CSCE 782: Problem Set 1

Due: Monday, 17 September 2007 @2pm

Email me your .nlogo file.

Figure 1: The basic idea behind the nagging algorithms, taken from Segre's paper.

Nagging Algorithms for Distributed Constraint Optimization

You will implement a nagging strategy to solve the distributed constraint optimization problem using the branch and bound algorithm from Figure 2.12 in our text book.

Nagging

The nagging idea is described in the following paper:

You really only need to read the first two sections of the paper. The rest of the paper shows how they apply nagging to A* and Davis-Putnam, which you won't be using for this PS. Instead, you will extend branch and bound to support nagging.

Specifications

The first to note is that the assumptions in nagging are different from those in Chapter 2. Specifically, while the textbook assumes that each variable is an agent, in the nagging algorithm this assumption no longer holds. Instead, your agents all know the complete graph and perform parts of the branch and bound search over arbitrary sets of nodes.

Your first step for this problem set is to implement a centralized branch and bound function which solves the constraint optimization problem. That is, start with one of our existing NetLogo models which already solve the DCOP problem, get rid of the algorithm part and replace it with one function which implements Figure 2.12 from the textbook.

Once you have a centralized function then you can start implementing the nagging strategy by creating a fixed set of worker agents which perform parts of the search. You are free to implement the details of the nagging strategy in the way you think will be best, but there are some specific requirements you should obey:

  1. There should be a slider with num-workers which lets the user change the number of worker agents on each run.
  2. There should be a plot of the work performed by each worker, as well as a measure of how much of that work resulted in an Abort.

What we are looking for is a nagging algorithm that

  1. Does as little wasted (Abort) work as possible.
  2. Evenly distributes work among all workers regardless of the number of workers, again, as much as possible.
  3. Has linear speedup in the number of workers: with twice as many workers it finds the solution in half the time.

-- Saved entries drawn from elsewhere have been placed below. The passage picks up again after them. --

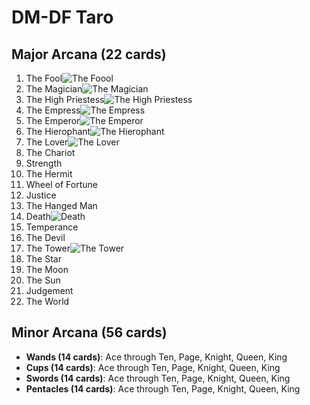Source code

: # DM-DF Taro

## Major Arcana (22 cards)
1. The Fool![The Foool](the-fool.webp)
2. The Magician![The Magician](the-magician.webp)
3. The High Priestess![The High Priestess](the-high-priestess.webp)
4. The Empress![The Empress](the-empress.webp)
5. The Emperor![The Emperor](the-emperor.webp)
6. The Hierophant![The Hierophant](the-hierophant.webp)
7. The Lover![The Lover](the-lover.webp)
8. The Chariot
9. Strength
10. The Hermit
11. Wheel of Fortune
12. Justice
13. The Hanged Man
14. Death![Death](the-death.webp)
15. Temperance
16. The Devil
17. The Tower![The Tower](the-tower.webp)
18. The Star
19. The Moon
20. The Sun
21. Judgement
22. The World

## Minor Arcana (56 cards)
- **Wands (14 cards)**: Ace through Ten, Page, Knight, Queen, King
- **Cups (14 cards)**: Ace through Ten, Page, Knight, Queen, King
- **Swords (14 cards)**: Ace through Ten, Page, Knight, Queen, King
- **Pentacles (14 cards)**: Ace through Ten, Page, Knight, Queen, King


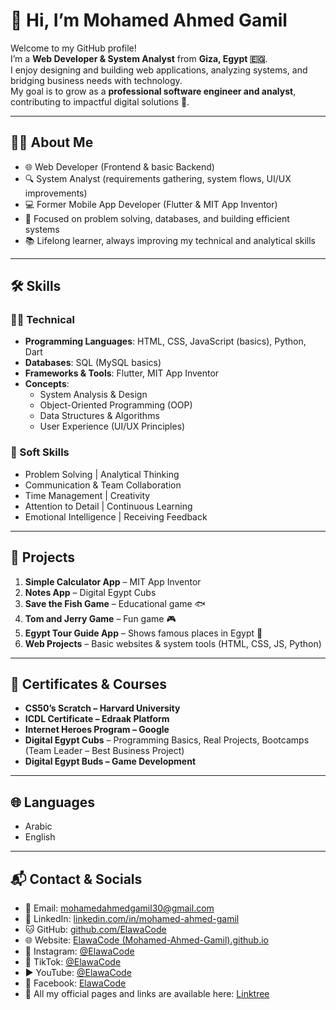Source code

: # 👋 Hi, I’m Mohamed Ahmed Gamil  

Welcome to my GitHub profile!  
I’m a **Web Developer & System Analyst** from **Giza, Egypt 🇪🇬**.  
I enjoy designing and building web applications, analyzing systems, and bridging business needs with technology.  
My goal is to grow as a **professional software engineer and analyst**, contributing to impactful digital solutions 🚀.  

---

## 👨‍💻 About Me
- 🌐 Web Developer (Frontend & basic Backend)  
- 🔍 System Analyst (requirements gathering, system flows, UI/UX improvements)  
- 💻 Former Mobile App Developer (Flutter & MIT App Inventor)  
- 🎯 Focused on problem solving, databases, and building efficient systems  
- 📚 Lifelong learner, always improving my technical and analytical skills  

---

## 🛠️ Skills

### 🧑‍💻 Technical
- **Programming Languages**: HTML, CSS, JavaScript (basics), Python, Dart  
- **Databases**: SQL (MySQL basics)  
- **Frameworks & Tools**: Flutter, MIT App Inventor  
- **Concepts**:  
  - System Analysis & Design  
  - Object-Oriented Programming (OOP)  
  - Data Structures & Algorithms  
  - User Experience (UI/UX Principles)  

### 🌟 Soft Skills
- Problem Solving | Analytical Thinking  
- Communication & Team Collaboration  
- Time Management | Creativity  
- Attention to Detail | Continuous Learning  
- Emotional Intelligence | Receiving Feedback  

---

## 🚀 Projects

1. **Simple Calculator App** – MIT App Inventor  
2. **Notes App** – Digital Egypt Cubs  
3. **Save the Fish Game** – Educational game 🐟  
4. **Tom and Jerry Game** – Fun game 🎮  
5. **Egypt Tour Guide App** – Shows famous places in Egypt 🏺  
6. **Web Projects** – Basic websites & system tools (HTML, CSS, JS, Python)  

---

## 📜 Certificates & Courses
- **CS50’s Scratch – Harvard University**  
- **ICDL Certificate – Edraak Platform**  
- **Internet Heroes Program – Google**  
- **Digital Egypt Cubs** – Programming Basics, Real Projects, Bootcamps (Team Leader – Best Business Project)  
- **Digital Egypt Buds – Game Development**  

---

## 🌐 Languages
- Arabic  
- English  

---

## 📬 Contact & Socials
- 📧 Email: [mohamedahmedgamil30@gmail.com](mailto:mohamedahmedgamil30@gmail.com)  
- 💼 LinkedIn: [linkedin.com/in/mohamed-ahmed-gamil](https://www.linkedin.com/in/mohamed-ahmed-gamil)  
- 🐱 GitHub: [github.com/ElawaCode](https://github.com/ElawaCode)  
- 🌐 Website: [ElawaCode (Mohamed-Ahmed-Gamil).github.io](https://elawacode.github.io/Mohamed-Ahmed-Gamil/)  
- 📸 Instagram: [@ElawaCode](https://www.instagram.com/ElawaCode)  
- 🎵 TikTok: [@ElawaCode](https://www.tiktok.com/@ElawaCode)  
- ▶️ YouTube: [@ElawaCode](https://youtube.com/@ElawaCode)  
- 📘 Facebook: [ElawaCode](https://www.facebook.com/ElawaCode)
- 📌 All my official pages and links are available here: [Linktree](https://linktr.ee/mohamed_ahmed_gamil)


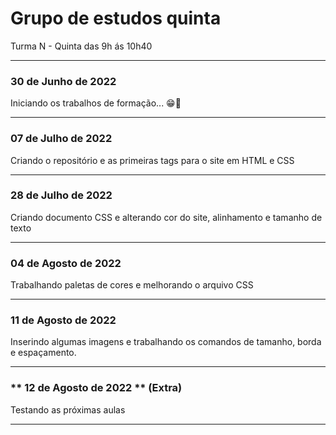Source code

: # Grupo de estudos quinta
Turma N - Quinta das 9h ás 10h40

---

### **30 de Junho de 2022** 

Iniciando os trabalhos de formação... 😁🤞


---

### **07 de Julho de 2022**

Criando o repositório e as primeiras tags para o site em HTML e CSS

---

### **28 de Julho de 2022**

Criando documento CSS e alterando cor do site, alinhamento e tamanho de texto

---

### **04 de Agosto de 2022**

Trabalhando paletas de cores e melhorando o arquivo CSS

---

### **11 de Agosto de 2022**

Inserindo algumas imagens e trabalhando os comandos de tamanho, borda e espaçamento.

---
### ** 12 de Agosto de 2022 ** (Extra)

Testando as próximas aulas 

---
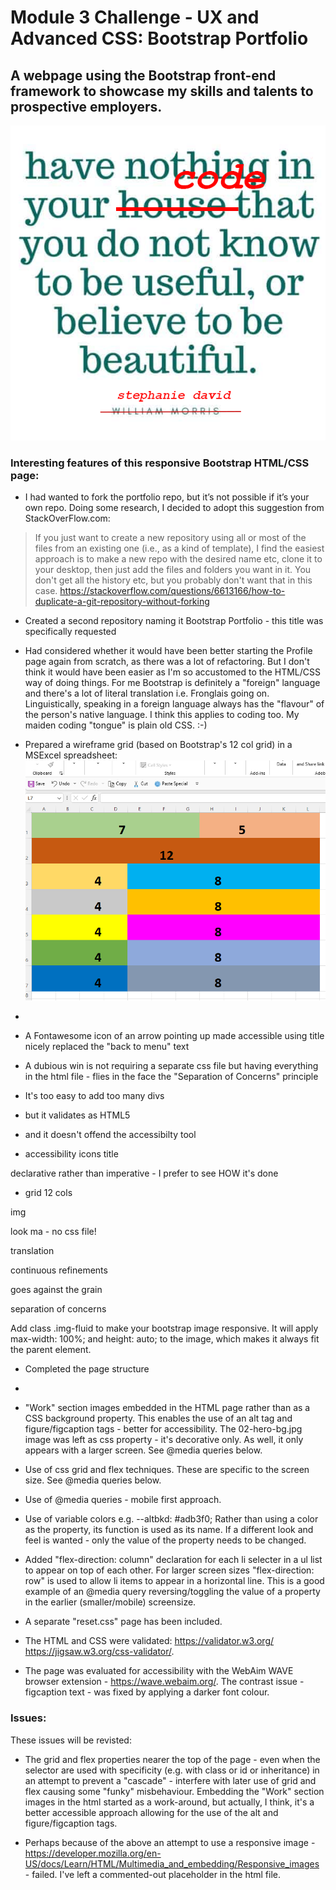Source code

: # Module 3 Challenge - UX and Advanced CSS: Bootstrap Portfolio

## A webpage using the Bootstrap front-end framework to showcase my skills and talents to prospective employers.

![William Morris - Have nothing in your house/code that you do not know to be useful or believe to be beautiful](images/morris.png)

### Interesting features of this responsive Bootstrap HTML/CSS page:

* I had wanted to fork the portfolio repo, but it’s not possible if it’s your own repo. Doing some research, I decided to adopt this suggestion from StackOverFlow.com:
> If you just want to create a new repository using all or most of the files from an existing one (i.e., as a kind of template), I find the easiest approach is to make a new repo with the desired name etc, clone it to your desktop, then just add the files and folders you want in it.
> You don't get all the history etc, but you probably don't want that in this case.
https://stackoverflow.com/questions/6613166/how-to-duplicate-a-git-repository-without-forking

* Created a second repository naming it Bootstrap Portfolio - this title was specifically requested

* Had considered whether it would have been better starting the Profile page again from scratch, as there was a lot of refactoring. But I don't think it would have been easier as I'm so accustomed to the HTML/CSS way of doing things. For me Bootstrap is definitely a "foreign" language and there's a lot of literal translation i.e. Fronglais going on. Linguistically, speaking in a foreign language always has the "flavour" of the person's native language. I think this applies to coding too. My maiden coding "tongue" is plain old CSS. :-) 

* Prepared a wireframe grid (based on Bootstrap's 12 col grid) in a MSExcel spreadsheet:
  ![MSExcel wireframe grid ](images/wireframe.png)
* 
* A Fontawesome icon of an arrow pointing up made accessible using title nicely replaced the "back to menu" text 

* A dubious win is not requiring a separate css file but having everything in the html file - flies in the face the "Separation of Concerns" principle

* It's too easy to add too many divs

* but it validates as HTML5

* and it doesn't offend the accessibilty tool

* accessibility icons title


declarative rather than imperative - I prefer to see HOW it's done

* grid 12 cols

img

look ma - no css file!

translation 

continuous refinements

goes against the grain

separation of concerns

Add class .img-fluid to make your bootstrap image responsive. It will apply max-width: 100%; and height: auto; to the image, which makes it always fit the parent element. 


  
* Completed the page structure


* 
* "Work" section images embedded in the HTML page rather than as a CSS background property. This enables the use of an alt tag and figure/figcaption tags - better for accessibility. The 02-hero-bg.jpg image was left as css property - it's decorative only. As well, it only appears with a larger screen. See @media queries below.

* Use of css grid and flex techniques. These are specific to the screen size.  See @media queries below.

* Use of @media queries - mobile first approach.

* Use of variable colors e.g. --altbkd: #adb3f0; Rather than using a color as the property, its function is used as its name. If a different look and feel is wanted - only the value of the property needs to be changed.

* Added "flex-direction: column" declaration for each li selecter in a ul list to appear on top of each other. For larger screen sizes "flex-direction: row" is used to allow li items to appear in a horizontal line. This is a good example of an @media query reversing/toggling the value of a property in the earlier (smaller/mobile) screensize.

* A separate "reset.css" page has been included.

* The HTML and CSS were validated: https://validator.w3.org/ https://jigsaw.w3.org/css-validator/.

* The page was evaluated for accessibility with the WebAim WAVE browser extension - https://wave.webaim.org/. The contrast issue - figcaption text - was fixed by applying a darker font colour.
  
### Issues:

These issues will be revisted:

* The grid and flex properties nearer the top of the page - even when the selector are used with specificity (e.g. with class or id or inheritance) in an attempt to prevent a "cascade" - interfere with later use of grid and flex causing some "funky" misbehaviour. Embedding the "Work" section images in the html started as a work-around, but actually, I think, it's a better accessible approach allowing for the use of the alt and figure/figcaption tags.
  
* Perhaps because of the above an attempt to use a responsive image - https://developer.mozilla.org/en-US/docs/Learn/HTML/Multimedia_and_embedding/Responsive_images - failed. I've left a commented-out placeholder in the html file.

These are really just a wish list. Do the best you can.

Alternate PS1

YOu can also try to implement Asynchronous Backtracking for graph coloring. There is already an implementation of this algorithm in my netlogo mas page but it does not work anymore under 4.0. It also needs to be updated as it does not use the new links primitives (which should make everything much easier). Note that implementing the hyperesolution rule is also not easy, in fact, I would be happy with just a partial implementation. The current implementation only finds some possible nogoods.